Come giudica la proposta, da parte di Cateno De Luca, di un’alleanza di Sud chiama Nord in Sicilia con il centrosinistra?
“Aggiungo intanto che serve una pacificazione in città perché, nonostante i modi più urbani di Basile, resta una gestione muscolare del potere nei rapporti con le organizzazioni sindacali, con le opposizioni e complessivamente con chi osa dissentire. È lo stile De Luca che rimane come impostazione di fondo. Per questo approccio, per le sue posizioni politiche, per ciò che ha detto e ha fatto e disfatto in questi anni, ritengo che sia irricevibile una proposta che vada oltre il coordinamento della opposizioni all’Ars.

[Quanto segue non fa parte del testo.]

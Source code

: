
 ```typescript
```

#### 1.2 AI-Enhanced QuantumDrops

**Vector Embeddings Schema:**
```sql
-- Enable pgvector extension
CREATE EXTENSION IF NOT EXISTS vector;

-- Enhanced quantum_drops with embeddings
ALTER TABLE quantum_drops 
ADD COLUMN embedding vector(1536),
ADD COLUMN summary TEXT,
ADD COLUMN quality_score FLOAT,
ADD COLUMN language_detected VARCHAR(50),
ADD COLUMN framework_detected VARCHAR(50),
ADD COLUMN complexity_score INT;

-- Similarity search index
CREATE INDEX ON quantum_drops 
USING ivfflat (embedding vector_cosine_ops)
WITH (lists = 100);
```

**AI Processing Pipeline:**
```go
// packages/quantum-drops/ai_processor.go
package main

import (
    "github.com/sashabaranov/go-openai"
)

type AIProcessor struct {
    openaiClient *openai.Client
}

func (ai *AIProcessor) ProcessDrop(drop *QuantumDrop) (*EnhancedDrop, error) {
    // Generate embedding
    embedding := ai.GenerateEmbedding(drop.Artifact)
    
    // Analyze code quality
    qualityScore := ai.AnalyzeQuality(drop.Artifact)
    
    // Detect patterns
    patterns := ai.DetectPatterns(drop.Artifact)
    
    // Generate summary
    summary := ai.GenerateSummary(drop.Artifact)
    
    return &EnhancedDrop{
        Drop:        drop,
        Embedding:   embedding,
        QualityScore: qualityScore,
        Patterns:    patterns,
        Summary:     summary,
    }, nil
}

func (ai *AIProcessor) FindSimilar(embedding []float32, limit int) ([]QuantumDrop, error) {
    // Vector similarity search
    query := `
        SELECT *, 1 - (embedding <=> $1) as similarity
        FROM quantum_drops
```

De Luca è incompatibile con i valori e le pratiche della sinistra e del centro-sinistra. Chi pensa a un’alleanza con lui, e il suo movimento, forse non lo conosce o fa finta di non conoscerlo. Il Pd non ha bisogno di alleanze spurie per magari vincere e non poter governare. Ha bisogno di recuperare un’identità chiara e da quella costruire una proposta politica per le siciliane e i siciliani e anche per il nostro territorio. Chi pensa a scorciatoie è fuori strada”.